Palifermin is a recombinant human keratinocyte growth factor (KGF). KGF is an endogenous protein in the fibroblast growth factor family; it binds to the KGF receptor resulting in proliferation, differentiation, and migration of epithelial cells. The KGF receptor is present on epithelial cells in many tissues including the tongue, buccal mucosa, esophagus, stomach, intestine, salivary gland, lung, liver, pancreas, kidney, bladder, mammary gland, skin (hair follicles and sebaceous gland), and the lens of the eye.
Palifermin is administered intravenously (IV). It exhibits linear pharmacokinetics with extravascular distribution. Following a single dose of palifermin 60 micrograms/kg IV in cancer patients, the mean clearance was 1,730 mL/hr/kg and the average elimination half-life was 4.5 (range, 3.3 to 5.7) hours. The average total body clearance and steady state volume of distribution were 2- to 4-fold higher and 2-fold higher, respectively, in cancer patients compared with healthy subjects.

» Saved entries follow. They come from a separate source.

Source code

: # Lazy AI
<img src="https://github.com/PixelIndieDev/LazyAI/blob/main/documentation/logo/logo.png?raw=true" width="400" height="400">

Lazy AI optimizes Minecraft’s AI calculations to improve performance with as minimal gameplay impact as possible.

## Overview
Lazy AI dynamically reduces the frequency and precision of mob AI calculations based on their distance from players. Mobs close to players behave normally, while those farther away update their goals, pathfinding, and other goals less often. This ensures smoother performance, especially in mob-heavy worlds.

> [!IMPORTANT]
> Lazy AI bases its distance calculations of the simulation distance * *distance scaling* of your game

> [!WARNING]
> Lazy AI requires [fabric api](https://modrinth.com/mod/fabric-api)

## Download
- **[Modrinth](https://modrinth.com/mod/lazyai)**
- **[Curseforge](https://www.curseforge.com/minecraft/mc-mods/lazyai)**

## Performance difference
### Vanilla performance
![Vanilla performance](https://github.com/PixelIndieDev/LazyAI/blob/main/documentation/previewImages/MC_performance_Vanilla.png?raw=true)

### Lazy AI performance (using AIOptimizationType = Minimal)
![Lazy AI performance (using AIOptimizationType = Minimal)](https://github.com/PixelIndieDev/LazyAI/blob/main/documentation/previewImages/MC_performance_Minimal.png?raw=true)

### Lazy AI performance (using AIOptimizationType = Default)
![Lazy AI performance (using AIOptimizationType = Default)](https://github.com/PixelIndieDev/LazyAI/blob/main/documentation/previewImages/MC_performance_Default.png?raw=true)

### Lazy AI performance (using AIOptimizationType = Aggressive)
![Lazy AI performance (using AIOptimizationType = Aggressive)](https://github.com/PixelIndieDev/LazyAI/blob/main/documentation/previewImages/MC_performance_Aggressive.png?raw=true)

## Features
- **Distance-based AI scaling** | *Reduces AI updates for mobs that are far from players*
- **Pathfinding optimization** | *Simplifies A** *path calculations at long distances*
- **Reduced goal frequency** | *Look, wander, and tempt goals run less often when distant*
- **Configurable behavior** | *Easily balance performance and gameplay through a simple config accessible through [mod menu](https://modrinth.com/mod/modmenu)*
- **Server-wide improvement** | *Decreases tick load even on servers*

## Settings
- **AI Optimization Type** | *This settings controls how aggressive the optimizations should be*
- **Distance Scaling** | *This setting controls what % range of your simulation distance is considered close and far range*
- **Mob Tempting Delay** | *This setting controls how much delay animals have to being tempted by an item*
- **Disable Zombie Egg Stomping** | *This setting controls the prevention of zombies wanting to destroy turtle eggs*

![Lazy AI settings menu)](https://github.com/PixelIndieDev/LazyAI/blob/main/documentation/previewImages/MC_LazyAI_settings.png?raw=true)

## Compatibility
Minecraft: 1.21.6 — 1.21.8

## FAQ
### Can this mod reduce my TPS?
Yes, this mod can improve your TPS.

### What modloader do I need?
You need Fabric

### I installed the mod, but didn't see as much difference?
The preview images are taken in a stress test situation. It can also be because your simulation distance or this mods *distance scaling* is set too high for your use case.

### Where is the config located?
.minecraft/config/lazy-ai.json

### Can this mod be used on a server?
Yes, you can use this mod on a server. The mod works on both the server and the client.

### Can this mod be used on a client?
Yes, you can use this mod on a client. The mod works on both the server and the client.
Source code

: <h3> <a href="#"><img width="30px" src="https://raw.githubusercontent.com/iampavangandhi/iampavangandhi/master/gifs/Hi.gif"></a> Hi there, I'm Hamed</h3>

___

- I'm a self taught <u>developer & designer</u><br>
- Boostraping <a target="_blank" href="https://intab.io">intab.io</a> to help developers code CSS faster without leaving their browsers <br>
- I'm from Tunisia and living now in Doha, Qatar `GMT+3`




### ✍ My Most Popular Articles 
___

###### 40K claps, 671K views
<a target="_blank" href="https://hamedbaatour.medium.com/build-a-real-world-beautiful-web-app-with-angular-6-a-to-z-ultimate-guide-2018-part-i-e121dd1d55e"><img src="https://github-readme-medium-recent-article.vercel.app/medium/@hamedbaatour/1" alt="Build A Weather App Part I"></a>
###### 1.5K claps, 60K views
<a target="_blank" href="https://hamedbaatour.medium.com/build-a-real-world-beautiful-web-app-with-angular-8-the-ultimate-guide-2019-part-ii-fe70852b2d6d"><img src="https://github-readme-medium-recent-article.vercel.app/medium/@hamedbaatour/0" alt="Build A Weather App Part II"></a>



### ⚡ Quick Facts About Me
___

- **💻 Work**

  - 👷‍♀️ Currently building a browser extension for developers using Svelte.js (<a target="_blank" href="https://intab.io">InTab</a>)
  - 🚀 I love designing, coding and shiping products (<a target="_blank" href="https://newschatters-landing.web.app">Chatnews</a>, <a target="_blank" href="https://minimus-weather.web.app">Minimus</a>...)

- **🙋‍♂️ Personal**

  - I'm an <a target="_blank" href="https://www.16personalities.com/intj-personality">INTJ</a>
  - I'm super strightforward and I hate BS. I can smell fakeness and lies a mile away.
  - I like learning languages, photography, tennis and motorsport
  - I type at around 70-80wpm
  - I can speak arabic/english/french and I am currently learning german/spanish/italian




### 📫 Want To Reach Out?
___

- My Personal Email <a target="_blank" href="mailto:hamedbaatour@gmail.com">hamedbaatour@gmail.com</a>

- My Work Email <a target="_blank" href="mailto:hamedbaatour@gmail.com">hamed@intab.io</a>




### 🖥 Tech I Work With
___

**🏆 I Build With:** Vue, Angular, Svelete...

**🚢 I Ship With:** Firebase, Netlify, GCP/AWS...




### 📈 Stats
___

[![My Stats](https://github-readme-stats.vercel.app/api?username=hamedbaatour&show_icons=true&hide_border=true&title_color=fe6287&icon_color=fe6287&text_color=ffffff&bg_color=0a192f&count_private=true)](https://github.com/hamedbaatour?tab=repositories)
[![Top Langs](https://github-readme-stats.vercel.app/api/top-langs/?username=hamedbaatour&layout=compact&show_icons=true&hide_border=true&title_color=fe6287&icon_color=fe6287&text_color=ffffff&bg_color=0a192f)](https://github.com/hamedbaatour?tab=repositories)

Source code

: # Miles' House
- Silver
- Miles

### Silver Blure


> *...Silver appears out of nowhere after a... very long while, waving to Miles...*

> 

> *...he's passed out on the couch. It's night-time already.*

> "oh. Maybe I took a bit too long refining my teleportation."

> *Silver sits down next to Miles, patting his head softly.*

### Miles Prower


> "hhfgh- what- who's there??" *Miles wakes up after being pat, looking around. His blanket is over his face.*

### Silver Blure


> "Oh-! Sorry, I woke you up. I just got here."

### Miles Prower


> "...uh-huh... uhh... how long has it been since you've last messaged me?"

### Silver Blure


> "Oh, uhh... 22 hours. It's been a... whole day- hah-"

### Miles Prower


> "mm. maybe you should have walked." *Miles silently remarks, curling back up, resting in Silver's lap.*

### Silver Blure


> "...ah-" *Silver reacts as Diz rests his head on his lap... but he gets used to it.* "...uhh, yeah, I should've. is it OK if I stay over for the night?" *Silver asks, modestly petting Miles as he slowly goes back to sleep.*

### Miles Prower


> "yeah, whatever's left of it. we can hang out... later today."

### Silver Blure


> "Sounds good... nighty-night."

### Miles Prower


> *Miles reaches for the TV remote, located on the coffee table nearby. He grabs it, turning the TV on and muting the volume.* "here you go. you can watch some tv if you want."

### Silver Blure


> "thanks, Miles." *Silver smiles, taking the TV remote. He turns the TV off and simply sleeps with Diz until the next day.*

-Route-Specific Pharmacokinetics
Intravenous Route
After an IV dose, palifermin concentrations decline greater than 95% in the first 30 minutes post-dose and have a slight increase or plateau at approximately 1 to 4 hours followed by a terminal elimination phase. Following a single dose of palifermin 60 micrograms/kg IV in cancer patients, the mean AUC(0-inf) value was 38.2 nanogram x hour/mL. Palifermin exposure does not increase linearly with increasing doses. No accumulation occurred after 3 consecutive daily doses.
-Special Populations
Renal Impairment
In a pharmacokinetic study (n = 24), varying degrees of renal impairment did not affect the pharmacokinetic parameters of palifermin.
Pediatrics
Age (range, 1 to 16 years) did not affect the pharmacokinetic parameters of palifermin over a dose range of 40 to 80 micrograms (mcg)/kg in a phase 1 trial (n = 27). After an IV dose, palifermin concentrations decline in the first 30 minutes post-dose and increase at approximately 2 to 4 hours in some subjects followed by a second, slow decline phase. Following a single dose of palifermin 60 mcg/kg IV in pediatric cancer patients, the mean half-life range was 2.6 to 5.6 hours, the mean clearance was 2,481 (range, 1,700 to 3,460) mL/hour/kg, and the mean AUC(0-inf) value was 46.1 (range, 22.8 to 81.6) nanograms x hour/mL. No accumulation occurred after 3 consecutive daily doses.
Geriatric
Following a single 180-microgram (mcg)/kg or 90-mcg/kg IV dose, the average palifermin clearance value was approximately 30% lower in subjects older than 65 years (n = 8) compared with subjects aged 65 and younger (n = 19).